Tour guides are constantly shouting to their groups.
When I was about ready to go into the Grand Palace, I chose one of the lines and just before I got to the person taking the ticket, the woman in front of me started shouting at the top of her lungs. It looked like she hadn’t gotten her pass and the tour director was already entering. The police officer told her to step back twice. I thought, of the two lanes I picked, I had to have picked the wrong one. However, the screaming woman came to her senses, and the Thai police didn’t smack her one, which disappointed me a bit.
I thought the Buddha must indeed be compassionate, since any of the European Gods, Norse, Greco-Roman or Christian would have slaughtered some of these loud tourists.
Selfies
Really! Why do people do that? I took no selfies. Besides wasting my time when I could instead take a photograph of an interesting feature at the temple, it is basically a waste of time in general and stupid. You are the same mediocrity and your friends know it, regardless how fantastical the backdrop is. You are almost assuredly less interesting than the temple feature you obscured with your prosaic and possibly ugly self. You might be preserving for posterity your bad taste in clothes, lack of good eating habits and exercise. Further, you would likely become a little less mediocre as a person if you were observing the temple and seeing the detailed features.
I would have to wait, time and time again, to get photo documentation of a fantastic feature because of a person wanting to get 3 or 4 selfies.

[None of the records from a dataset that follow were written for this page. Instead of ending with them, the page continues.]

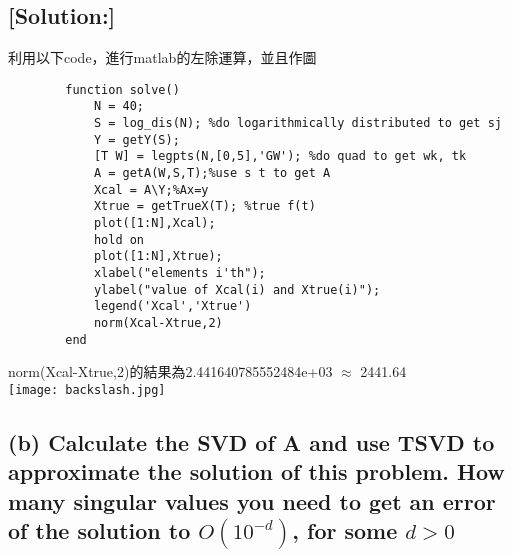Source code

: \documentclass[12pt]{article}
\begin{document}
    \subsection*{[Solution:]}
    利用以下code，進行matlab的左除運算，並且作圖
    \begin{lstlisting}
        function solve()
            N = 40;
            S = log_dis(N); %do logarithmically distributed to get sj
            Y = getY(S);
            [T W] = legpts(N,[0,5],'GW'); %do quad to get wk, tk
            A = getA(W,S,T);%use s t to get A
            Xcal = A\Y;%Ax=y
            Xtrue = getTrueX(T); %true f(t)
            plot([1:N],Xcal);
            hold on
            plot([1:N],Xtrue);
            xlabel("elements i'th");
            ylabel("value of Xcal(i) and Xtrue(i)");
            legend('Xcal','Xtrue')
            norm(Xcal-Xtrue,2)
        end
    \end{lstlisting}
    norm(Xcal-Xtrue,2)的結果為2.441640785552484e+03 $\approx$ 2441.64\\
    \texttt{[image: backslash.jpg]}

    \subsection*{(b) Calculate the SVD of A and use TSVD to approximate the solution of this
        problem. How many singular values you need to get an error of the solution to
        $O(10^{-d})$, for some $d > 0$}
\end{document}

The tourists would treat these temples as if they were Disney theme parks.
Further research.
I am going to do some investigation. I will update this guide as I learn things. I am also going to distribute this to people who travel or know about heat to see what inputs they have.
Cooling clothes
I am going to be looking into cooling clothes. Some of these items are hats and vests which absorb water and cool by evaporation. Since my shirt was soak with sweat, I am not sure how much additional evaporation would be expected. However there is a hat made of this material that releases water slowly. The thing is that to be cooling, it has to have water in it, and would be heavy.
I ordered a short sleeve black t-shirt with a pocket and a short sleeve button down sports shirt from Arctic Cool, a vendor of cooling clothes. I am going to test them out.
I am going to test out these clothes and see how well they work, I will update this report with what I find out. Even if the benefit is the equivalent to 5F equivalent cooling, this would be significant for visiting Thailand.
There is clothing with built in fans also.
https://en.wikipedia.org/wiki/Air_conditioned_clothing
https://en.wikipedia.org/wiki/Cooling_vest
Perhaps the following would be overdoing it.
Final note
Though I only visited a fraction of the temples that I visited in Taipei, I am happy with what I got. I spent a lot of time documenting the Pride walks, structures, decorations, installations which I came across. It was astounding, Also, the small shrines that were with any building of significance were very interesting and I photo documented them. I did all eight of the shrines on the Ratchaprasong Skywalk.
So in the end the trip was okay, but I never visited Buddhist temples that served neighborhoods.